======== DATA TO USE

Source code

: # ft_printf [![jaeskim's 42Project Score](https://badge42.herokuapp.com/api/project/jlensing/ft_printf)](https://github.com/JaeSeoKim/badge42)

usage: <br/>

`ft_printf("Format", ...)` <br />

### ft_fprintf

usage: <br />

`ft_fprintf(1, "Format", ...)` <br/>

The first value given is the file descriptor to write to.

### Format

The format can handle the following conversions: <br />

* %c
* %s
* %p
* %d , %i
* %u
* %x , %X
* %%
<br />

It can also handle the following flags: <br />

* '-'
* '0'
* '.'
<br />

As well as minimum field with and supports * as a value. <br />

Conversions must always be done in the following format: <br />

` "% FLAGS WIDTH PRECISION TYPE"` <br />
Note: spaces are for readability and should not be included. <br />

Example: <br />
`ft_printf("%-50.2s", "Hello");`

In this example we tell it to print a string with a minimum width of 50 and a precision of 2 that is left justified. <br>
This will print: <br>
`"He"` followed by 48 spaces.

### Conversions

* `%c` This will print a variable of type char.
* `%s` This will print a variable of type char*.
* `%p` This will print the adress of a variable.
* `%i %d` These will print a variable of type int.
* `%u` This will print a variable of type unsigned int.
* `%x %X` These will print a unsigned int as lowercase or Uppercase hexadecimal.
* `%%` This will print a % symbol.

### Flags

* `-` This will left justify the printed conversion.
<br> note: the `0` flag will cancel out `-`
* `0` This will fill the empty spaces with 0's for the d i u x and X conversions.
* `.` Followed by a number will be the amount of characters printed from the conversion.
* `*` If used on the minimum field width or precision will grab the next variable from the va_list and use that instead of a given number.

================

> [EXERCISE]:
Line for line, set down the listing above again.

> [SOLUTION TO THIS PROBLEM]:
Source code

: # ft_printf [![jaeskim's 42Project Score](https://badge42.herokuapp.com/api/project/jlensing/ft_printf)](https://github.com/JaeSeoKim/badge42)

usage: <br/>

`ft_printf("Format", ...)` <br />

### ft_fprintf

usage: <br />

`ft_fprintf(1, "Format", ...)` <br/>

The first value given is the file descriptor to write to.

### Format

The format can handle the following conversions: <br />

* %c
* %s
* %p
* %d , %i
* %u
* %x , %X
* %%
<br />

It can also handle the following flags: <br />

* '-'
* '0'
* '.'
<br />

As well as minimum field with and supports * as a value. <br />

Conversions must always be done in the following format: <br />

` "% FLAGS WIDTH PRECISION TYPE"` <br />
Note: spaces are for readability and should not be included. <br />

Example: <br />
`ft_printf("%-50.2s", "Hello");`

In this example we tell it to print a string with a minimum width of 50 and a precision of 2 that is left justified. <br>
This will print: <br>
`"He"` followed by 48 spaces.

### Conversions

* `%c` This will print a variable of type char.
* `%s` This will print a variable of type char*.
* `%p` This will print the adress of a variable.
* `%i %d` These will print a variable of type int.
* `%u` This will print a variable of type unsigned int.
* `%x %X` These will print a unsigned int as lowercase or Uppercase hexadecimal.
* `%%` This will print a % symbol.

### Flags

* `-` This will left justify the printed conversion.
<br> note: the `0` flag will cancel out `-`
* `0` This will fill the empty spaces with 0's for the d i u x and X conversions.
* `.` Followed by a number will be the amount of characters printed from the conversion.
* `*` If used on the minimum field width or precision will grab the next variable from the va_list and use that instead of a given number.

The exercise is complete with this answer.